L’Unrwa a été créée pour aider les réfugiés de la guerre de 1948, après la fondation de l’État d’Israël. Elle fournit des services éducatifs, médicaux et humanitaires à environ 6 millions de Palestiniens dans la bande de Gaza, en Cisjordanie, en Jordanie, en Syrie et au Liban. Elle a également joué un rôle crucial, au niveau de l’aide, durant la guerre qu’Israël a lancée pour éliminer le Hamas après les attaques du 7 octobre.

Le Liban, qui redoute depuis longtemps l’installation permanente des réfugiés sur son territoire, a mis en garde contre une "erreur historique" en cas d’interruption du financement de l’Unrwa. Le ministre sortant des Affaires étrangères, Abdallah Bou Habib, a exprimé cette préoccupation après sa réunion avec l’ambassadrice des États-Unis au Liban, Lisa Johnson.
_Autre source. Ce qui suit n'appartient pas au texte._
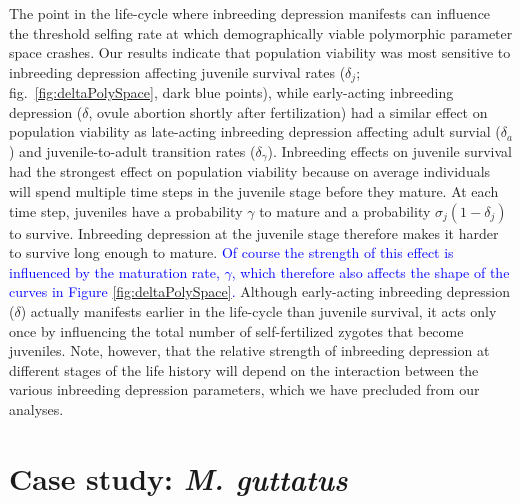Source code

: \documentclass[11pt]{article}
\begin{document}
The point in the life-cycle where inbreeding depression manifests can influence the threshold selfing rate at which demographically viable polymorphic parameter space crashes. Our results indicate that population viability was most sensitive to inbreeding depression affecting juvenile survival rates ($\delta_j$; fig.~\ref{fig:deltaPolySpace}, dark blue points), while early-acting inbreeding depression ($\delta$, ovule abortion shortly after fertilization) had a similar effect on population viability as late-acting inbreeding depression affecting adult survial ($\delta_a$) and juvenile-to-adult transition rates ($\delta_{\gamma}$). Inbreeding effects on juvenile survival had the strongest effect on population viability because on average individuals will spend multiple time steps in the juvenile stage before they mature. At each time step, juveniles have a probability $\gamma$ to mature and a probability $\sigma_j(1-\delta_j)$ to survive. Inbreeding depression at the juvenile stage therefore makes it harder to survive long enough to mature. \textcolor{blue}{Of course the strength of this effect is influenced by the maturation rate, $\gamma$, which therefore also affects the shape of the curves in Figure \ref{fig:deltaPolySpace}.} Although early-acting inbreeding depression ($\delta$) actually manifests earlier in the life-cycle than juvenile survival, it acts only once by influencing the total number of self-fertilized zygotes that become juveniles. Note, however, that the relative strength of inbreeding depression at different stages of the life history will depend on the interaction between the various inbreeding depression parameters, which we have precluded from our analyses.


\section*{Case study: {\itshape M. guttatus}}

\end{document}
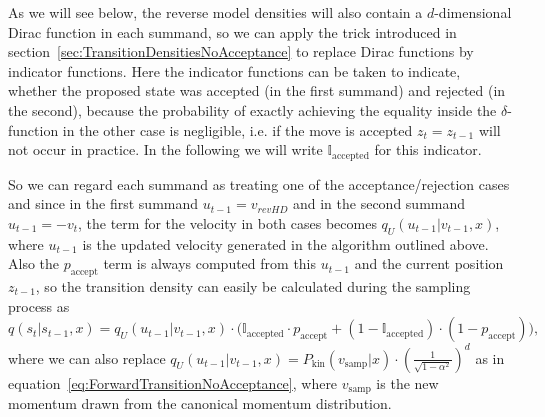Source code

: \documentclass[12pt]{scrartcl}
\begin{document}
As we will see below, the reverse model densities will also contain a $d$-dimensional Dirac function in each summand, so we can apply the trick introduced in section~\ref{sec:TransitionDensitiesNoAcceptance} to replace Dirac functions by indicator functions. Here the indicator functions can be taken to indicate, whether the proposed state was accepted (in the first summand) and rejected (in the second), because the probability of exactly achieving the equality inside the $\delta$-function in the other case is negligible, i.e. if the move is accepted $z_t = z_{t-1}$ will not occur in practice. In the following we will write $\mathbb{I}_\textrm{accepted}$ for this indicator.

So we can regard each summand as treating one of the acceptance/rejection cases and since in the first summand $u_{t-1} = v_{revHD}$ and in the second summand $u_{t-1} = -v_t$, the term for the velocity in both cases becomes $q_U(u_{t-1}|v_{t-1}, x)$, where $u_{t-1}$ is the updated velocity generated in the algorithm outlined above. Also the $p_\textrm{accept}$ term is always computed from this $u_{t-1}$ and the current position $z_{t-1}$, so the transition density can easily be calculated during the sampling process as
\begin{equation}
q(s_t|s_{t-1}, x) = q_U(u_{t-1}|v_{t-1}, x) \cdot \Big( \mathbb{I}_\textrm{accepted} \cdot p_{\textrm{accept}} + (1 - \mathbb{I}_\textrm{accepted}) \cdot (1- p_{\textrm{accept}}) \Big),
\end{equation}
where we can also replace $q_U(u_{t-1}|v_{t-1}, x) = P_\textrm{kin}(v_{\textrm{samp}}|x) \cdot (\frac{1}{\sqrt{1 - \alpha^2}})^{d}$ as in equation~\eqref{eq:ForwardTransitionNoAcceptance}, where $v_{\textrm{samp}}$ is the new momentum drawn from the canonical momentum distribution.
\end{document}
Il a souligné que cette décision constituerait une menace pour la sécurité régionale et la stabilité des pays d’accueil.
Une personne proche du Front démocratique de libération de la Palestine à Beyrouth, qui a souhaité garder l’anonymat, a vivement critiqué, dans un entretien accordé à Ici Beyrouth, la "punition collective" infligée à des millions de Palestiniens sur la base d’accusations israéliennes.

Selon cette source, le FDLP a appelé les millions de réfugiés dans les territoires occupés et ceux de la diaspora "à organiser des mouvements politiques et populaires de protestation à la hauteur de cet événement dangereux, notamment dans les capitales des pays qui se sont associés au crime qu’est l’assèchement des ressources financières de l’Unrwa".
De même source, on a regretté "l’absence d’un projet national palestinien unifié", ainsi que la "dispersion destructrice et la division du leadership palestinien", faisant référence à la fracture entre le Hamas et l’OLP.

Selon M. Abou Afach, priver les réfugiés de l’accès à l’éducation, aux soins médicaux et à l’aide économique fournis par l’Unrwa serait ressenti de manière plus marquée au Liban.

"Les Palestiniens au Liban seront les plus touchés par rapport à leurs compatriotes dans d’autres pays d’accueil, car, en vertu des lois libanaises, il leur est interdit d’exercer 73 professions. Sans les services offerts par l’Unrwa, leurs conditions de vie vont se détériorer. Cela entraînera d’énormes charges économiques et sociales pour les réfugiés et l’État libanais", a-t-il déclaré, ajoutant que l’OLP compte se concerter avec l’ONU. "Elle appelle les pays ayant annoncé la cessation de leur soutien à l’Unrwa à revenir immédiatement sur leur décision", a-t-il ajouté.

Suite aux accusations d’Israël, l’Unrwa avait déclaré avoir ouvert une enquête auprès de plusieurs employés, au nombre de 12 selon des sources palestiniennes.

De son côté, le directeur de l’Unrwa, Philippe Lazzarini, a exprimé dans un communiqué sa consternation face à la suspension des fonds à l’agence, surtout que celle-ci avait promptement réagi en abrogeant les contrats des employés qui font l’objet d’accusations et en réclamant une enquête indépendante et transparente.